= Berecynthia =

Epithet of the goddess Cybele

Berecynthia (Βερεκυνθία) was one of the many epithets of the goddess Cybele, which was derived either from Mount Berecynthus (modern Malaxa Mountain), or from a fortified place of that name in Phrygia, where she was particularly worshipped and known to have a thriving cult. It was also sometimes described as an epithet of Rhea.

Mount Berecynthus itself derived its name from a priest of Cybele named Berecynthus. The 5th-century mythographer Fabius Planciades Fulgentius gave an etymology relating the name to "spring flowers".

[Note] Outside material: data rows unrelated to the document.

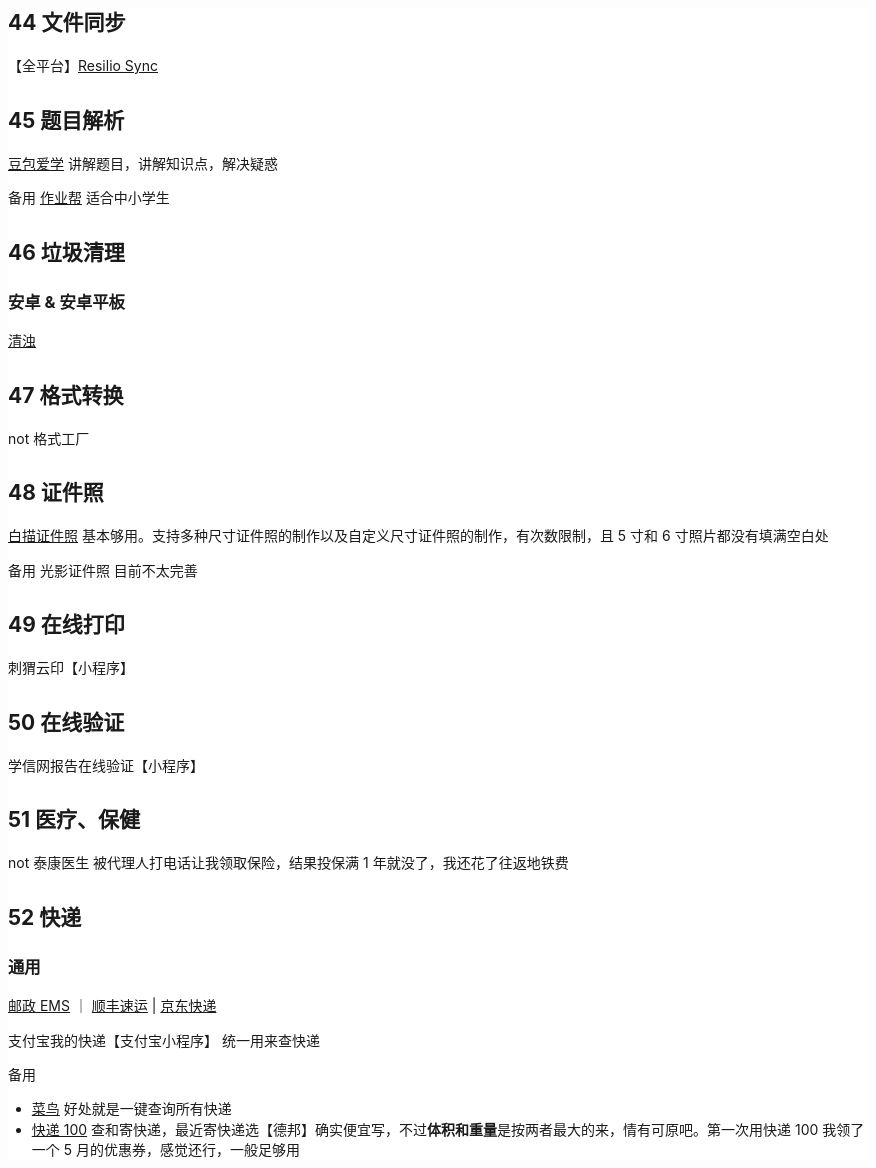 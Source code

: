## 44 文件同步

【全平台】[Resilio Sync](https://www.resilio.com)

## 45 题目解析

[豆包爱学](https://sj.qq.com/appdetail/com.aitutor.hippo) 讲解题目，讲解知识点，解决疑惑

备用 [作业帮](https://sj.qq.com/appdetail/com.baidu.homework) 适合中小学生

## 46 垃圾清理

### 安卓 & 安卓平板

[清浊](https://www.dircleaner.com)

## 47 格式转换

not 格式工厂

## 48 证件照

[白描证件照](https://sj.qq.com/appdetail/com.uzero.cn.zhengjianzhao) 基本够用。支持多种尺寸证件照的制作以及自定义尺寸证件照的制作，有次数限制，且 5 寸和 6 寸照片都没有填满空白处

备用 光影证件照 目前不太完善

## 49 在线打印

刺猬云印【小程序】

## 50 在线验证

学信网报告在线验证【小程序】

## 51 医疗、保健

not 泰康医生 被代理人打电话让我领取保险，结果投保满 1 年就没了，我还花了往返地铁费

## 52 快递

### 通用

[邮政 EMS](https://sj.qq.com/appdetail/com.kun.ems) ｜ [顺丰速运](https://sj.qq.com/appdetail/com.sf.activity) | [京东快递](https://sj.qq.com/appdetail/com.jd.jdlogistic)

支付宝我的快递【支付宝小程序】 统一用来查快递

备用

* [菜鸟](https://sj.qq.com/appdetail/com.cainiao.wireless) 好处就是一键查询所有快递
* [快递 100](https://sj.qq.com/appdetail/com.Kingdee.Express) 查和寄快递，最近寄快递选【德邦】确实便宜写，不过**体积和重量**是按两者最大的来，情有可原吧。第一次用快递 100 我领了一个 5 月的优惠券，感觉还行，一般足够用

She was widely worshipped, with a particular ardency in Gaul, where she came to be assimilated and identified with a Celtic protectress of crops. Sixth-century writer Gregory of Tours, the "father of French history", describes her wide worship, and particular rites where an image of the goddess was carried through the fields and vineyards on a cart, to ensure a healthy harvest. The hagiography of the Christian Saint Symphorian describes Symphorian as refusing to pay respect to this image of Berecynthia carried in procession, and being executed for this sacrilege. In the 5th century CE, Augustine of Hippo wrote in his The City of God of witnessing similar processions and rites for Berecynthia as far away as North Africa.

Berecynthia figures as one of the main characters in 17th century librettist Aurelio Aureli's libretto L'Erginda .. Under this name, she was a regular fixture in European poetry and opera up through the 18th century.